▶ **Aim of the task**
Within the records below, filter for lines carrying the word "contains" and copy them.

[Data items]
== Segment start ==

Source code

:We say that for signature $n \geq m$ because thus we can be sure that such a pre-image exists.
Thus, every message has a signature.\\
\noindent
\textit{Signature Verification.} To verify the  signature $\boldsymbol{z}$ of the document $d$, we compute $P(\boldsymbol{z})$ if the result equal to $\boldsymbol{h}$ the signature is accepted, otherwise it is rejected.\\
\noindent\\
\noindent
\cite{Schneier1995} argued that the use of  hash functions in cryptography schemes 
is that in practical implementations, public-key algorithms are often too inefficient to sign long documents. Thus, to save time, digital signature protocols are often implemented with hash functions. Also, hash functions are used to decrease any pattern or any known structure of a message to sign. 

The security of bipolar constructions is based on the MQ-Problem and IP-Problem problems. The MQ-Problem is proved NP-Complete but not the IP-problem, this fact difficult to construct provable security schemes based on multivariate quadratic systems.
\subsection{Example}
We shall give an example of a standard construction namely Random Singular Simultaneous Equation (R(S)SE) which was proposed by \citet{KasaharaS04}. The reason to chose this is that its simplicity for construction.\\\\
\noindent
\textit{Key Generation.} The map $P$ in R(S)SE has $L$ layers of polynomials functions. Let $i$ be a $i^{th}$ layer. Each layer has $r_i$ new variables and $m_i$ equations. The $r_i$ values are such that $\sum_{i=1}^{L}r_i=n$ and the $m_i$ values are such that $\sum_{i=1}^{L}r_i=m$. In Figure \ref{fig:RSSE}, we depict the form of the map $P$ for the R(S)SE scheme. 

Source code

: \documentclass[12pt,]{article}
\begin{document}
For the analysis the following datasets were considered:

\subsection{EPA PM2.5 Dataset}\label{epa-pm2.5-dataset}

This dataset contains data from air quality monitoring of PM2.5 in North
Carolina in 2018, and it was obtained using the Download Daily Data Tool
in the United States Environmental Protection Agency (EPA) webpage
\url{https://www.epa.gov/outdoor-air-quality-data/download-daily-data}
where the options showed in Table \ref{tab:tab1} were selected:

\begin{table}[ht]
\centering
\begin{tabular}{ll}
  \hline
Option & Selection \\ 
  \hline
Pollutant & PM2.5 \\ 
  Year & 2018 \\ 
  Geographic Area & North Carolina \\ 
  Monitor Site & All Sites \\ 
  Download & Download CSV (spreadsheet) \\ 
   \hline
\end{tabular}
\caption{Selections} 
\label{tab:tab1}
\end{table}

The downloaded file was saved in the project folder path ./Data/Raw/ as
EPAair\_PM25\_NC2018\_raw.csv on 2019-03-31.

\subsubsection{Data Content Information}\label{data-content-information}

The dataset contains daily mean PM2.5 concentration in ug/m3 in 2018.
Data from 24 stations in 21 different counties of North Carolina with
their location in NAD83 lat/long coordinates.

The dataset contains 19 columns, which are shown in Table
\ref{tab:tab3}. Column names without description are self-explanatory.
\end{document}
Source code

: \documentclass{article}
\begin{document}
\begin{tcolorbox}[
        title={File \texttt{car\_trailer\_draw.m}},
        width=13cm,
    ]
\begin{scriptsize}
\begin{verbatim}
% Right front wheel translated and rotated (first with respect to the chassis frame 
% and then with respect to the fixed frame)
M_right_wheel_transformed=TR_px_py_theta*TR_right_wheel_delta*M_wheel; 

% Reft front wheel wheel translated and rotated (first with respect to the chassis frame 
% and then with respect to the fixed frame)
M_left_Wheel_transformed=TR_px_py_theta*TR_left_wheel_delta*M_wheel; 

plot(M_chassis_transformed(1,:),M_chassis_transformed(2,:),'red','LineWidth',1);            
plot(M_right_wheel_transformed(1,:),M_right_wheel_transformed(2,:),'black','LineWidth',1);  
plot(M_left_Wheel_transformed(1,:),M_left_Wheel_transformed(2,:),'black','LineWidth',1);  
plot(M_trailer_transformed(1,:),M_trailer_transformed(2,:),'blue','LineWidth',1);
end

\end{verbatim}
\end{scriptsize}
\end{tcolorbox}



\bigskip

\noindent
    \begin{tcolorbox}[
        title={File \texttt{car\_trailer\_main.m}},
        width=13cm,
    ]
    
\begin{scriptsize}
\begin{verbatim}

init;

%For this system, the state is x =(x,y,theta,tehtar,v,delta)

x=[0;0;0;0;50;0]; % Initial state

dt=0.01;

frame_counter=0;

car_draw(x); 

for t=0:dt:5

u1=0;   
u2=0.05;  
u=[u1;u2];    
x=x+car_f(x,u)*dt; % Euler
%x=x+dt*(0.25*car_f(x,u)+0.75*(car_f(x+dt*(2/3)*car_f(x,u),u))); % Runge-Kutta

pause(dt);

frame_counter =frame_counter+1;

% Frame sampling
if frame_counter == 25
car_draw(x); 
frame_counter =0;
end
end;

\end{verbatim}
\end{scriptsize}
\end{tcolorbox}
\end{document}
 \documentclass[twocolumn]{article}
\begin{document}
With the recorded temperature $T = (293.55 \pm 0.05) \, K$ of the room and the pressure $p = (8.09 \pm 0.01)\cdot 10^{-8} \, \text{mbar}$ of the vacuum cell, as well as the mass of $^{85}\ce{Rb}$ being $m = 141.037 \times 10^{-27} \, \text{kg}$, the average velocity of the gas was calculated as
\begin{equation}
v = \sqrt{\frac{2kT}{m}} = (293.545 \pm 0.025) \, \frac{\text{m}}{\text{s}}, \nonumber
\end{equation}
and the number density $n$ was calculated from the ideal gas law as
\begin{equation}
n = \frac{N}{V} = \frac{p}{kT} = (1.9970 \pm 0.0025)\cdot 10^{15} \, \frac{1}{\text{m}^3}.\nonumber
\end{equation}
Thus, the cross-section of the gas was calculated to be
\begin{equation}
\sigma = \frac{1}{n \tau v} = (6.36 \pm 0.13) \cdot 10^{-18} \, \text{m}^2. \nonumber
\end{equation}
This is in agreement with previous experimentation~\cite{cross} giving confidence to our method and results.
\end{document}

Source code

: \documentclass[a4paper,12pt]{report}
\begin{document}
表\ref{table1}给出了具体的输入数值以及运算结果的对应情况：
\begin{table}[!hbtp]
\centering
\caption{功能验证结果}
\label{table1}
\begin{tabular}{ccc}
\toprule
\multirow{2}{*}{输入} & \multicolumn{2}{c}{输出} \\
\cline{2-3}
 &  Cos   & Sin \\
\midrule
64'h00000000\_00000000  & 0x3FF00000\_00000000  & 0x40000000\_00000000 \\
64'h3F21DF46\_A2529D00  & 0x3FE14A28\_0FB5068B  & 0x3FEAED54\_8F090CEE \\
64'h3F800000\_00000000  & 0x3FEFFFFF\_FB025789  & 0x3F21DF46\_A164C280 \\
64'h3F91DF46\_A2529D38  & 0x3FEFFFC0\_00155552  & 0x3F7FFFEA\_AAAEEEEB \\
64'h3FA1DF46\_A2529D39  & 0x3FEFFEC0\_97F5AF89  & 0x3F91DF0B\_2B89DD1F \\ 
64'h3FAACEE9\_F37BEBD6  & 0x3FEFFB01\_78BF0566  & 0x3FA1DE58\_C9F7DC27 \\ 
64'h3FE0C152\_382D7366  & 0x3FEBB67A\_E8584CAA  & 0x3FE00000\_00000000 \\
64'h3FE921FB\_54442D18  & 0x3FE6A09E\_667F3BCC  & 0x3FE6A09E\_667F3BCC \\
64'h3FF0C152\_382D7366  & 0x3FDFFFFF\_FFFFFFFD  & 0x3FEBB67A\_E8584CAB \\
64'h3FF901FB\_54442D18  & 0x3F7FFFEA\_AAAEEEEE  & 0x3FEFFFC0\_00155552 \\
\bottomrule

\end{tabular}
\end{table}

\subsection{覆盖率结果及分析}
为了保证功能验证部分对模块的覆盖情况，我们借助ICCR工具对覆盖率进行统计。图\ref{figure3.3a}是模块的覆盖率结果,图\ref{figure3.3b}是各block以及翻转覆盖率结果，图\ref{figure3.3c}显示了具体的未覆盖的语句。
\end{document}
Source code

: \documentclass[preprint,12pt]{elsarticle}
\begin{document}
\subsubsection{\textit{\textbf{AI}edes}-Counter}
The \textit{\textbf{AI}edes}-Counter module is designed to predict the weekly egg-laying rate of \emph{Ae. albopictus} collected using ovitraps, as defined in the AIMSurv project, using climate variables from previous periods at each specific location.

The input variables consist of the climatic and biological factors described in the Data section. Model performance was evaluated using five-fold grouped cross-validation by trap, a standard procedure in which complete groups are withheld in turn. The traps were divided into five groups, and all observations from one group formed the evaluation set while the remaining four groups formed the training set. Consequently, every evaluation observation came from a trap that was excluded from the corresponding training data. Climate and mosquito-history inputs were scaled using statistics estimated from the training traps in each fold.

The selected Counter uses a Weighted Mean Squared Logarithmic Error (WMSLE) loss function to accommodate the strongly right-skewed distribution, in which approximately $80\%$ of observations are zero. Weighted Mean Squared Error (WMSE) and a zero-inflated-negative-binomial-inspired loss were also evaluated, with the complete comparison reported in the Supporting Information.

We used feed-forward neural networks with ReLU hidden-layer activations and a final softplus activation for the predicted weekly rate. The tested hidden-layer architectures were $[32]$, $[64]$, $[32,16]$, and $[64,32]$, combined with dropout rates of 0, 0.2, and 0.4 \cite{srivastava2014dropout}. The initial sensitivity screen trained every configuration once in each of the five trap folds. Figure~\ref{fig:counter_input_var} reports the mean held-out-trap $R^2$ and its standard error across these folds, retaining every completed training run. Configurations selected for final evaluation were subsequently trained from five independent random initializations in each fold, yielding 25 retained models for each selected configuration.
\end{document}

== Segment end ==

▶ **Solution to this problem**
This dataset contains data from air quality monitoring of PM2.5 in North
The dataset contains daily mean PM2.5 concentration in ug/m3 in 2018.
The dataset contains 19 columns, which are shown in Table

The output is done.